**Aim of the exercise**.
Within the entries below, count the lines that hold the string "recursion" and give only that number.

Records shown START

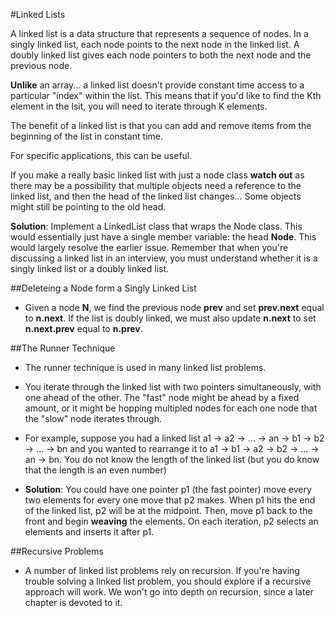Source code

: #Linked Lists

A linked list is a data structure that represents a sequence of nodes. In a singly linked list, each node points to the next node
in the linked list. A doubly linked list gives each node pointers to both the next node and the previous node.

**Unlike** an array... a linked list doesn't provide constant time access to a particular "index" within the list. This means that if you'd
like to find the Kth element in the lsit, you will need to iterate through K elements.

The benefit of a linked list is that you can add and remove items from the beginning of the list in constant time.

For specific applications, this can be useful.

If you make a really basic linked list with just a node class **watch out** as there may be a possibility that multiple objects need
a reference to the linked list, and then the head of the linked list changes... Some objects might still be pointing to the old head.

**Solution**: Implement a LinkedList class that wraps the Node class. This would essentially just have a single member variable:
the head **Node**. This would largely resolve the earlier issue. Remember that when you're discussing a linked list in an interview,
you must understand whether it is a singly linked list or a doubly linked list. 

##Deleteing a Node form a Singly Linked List

- Given a node **N**, we find the previous node **prev** and set **prev.next** equal to **n.next**. If the list is doubly linked,
we must also update **n.next** to set **n.next.prev** equal to **n.prev**.

##The Runner Technique

- The runner technique is used in many linked list problems.

- You iterate through the linked list with two pointers simultaneously, with one ahead of the other. The "fast" node might be ahead by
a fixed amount, or it might be hopping multipled nodes for each one node that the "slow" node iterates through.

- For example, suppose you had a linked list a1 -> a2 -> ... -> an -> b1 -> b2 -> ... -> bn and you wanted to rearrange it to
a1 -> b1 -> a2 -> b2 -> ... -> an -> bn. You do not know the length of the linked list (but you do know that the length is an even
number)

- **Solution**: You could have one pointer p1 (the fast pointer) move every two elements for every one move that p2 makes. When p1 hits the end of the linked list, p2 will be at the midpoint. Then, move p1 back to the front and begin **weaving** the elements. On each
iteration, p2 selects an elements and inserts it after p1.

##Recursive Problems

- A number of linked list problems rely on recursion. If you're having trouble solving a linked list problem, you should explore if a
recursive approach will work. We won't go into depth on recursion, since a later chapter is devoted to it.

Records shown END

**Problem solution**.
2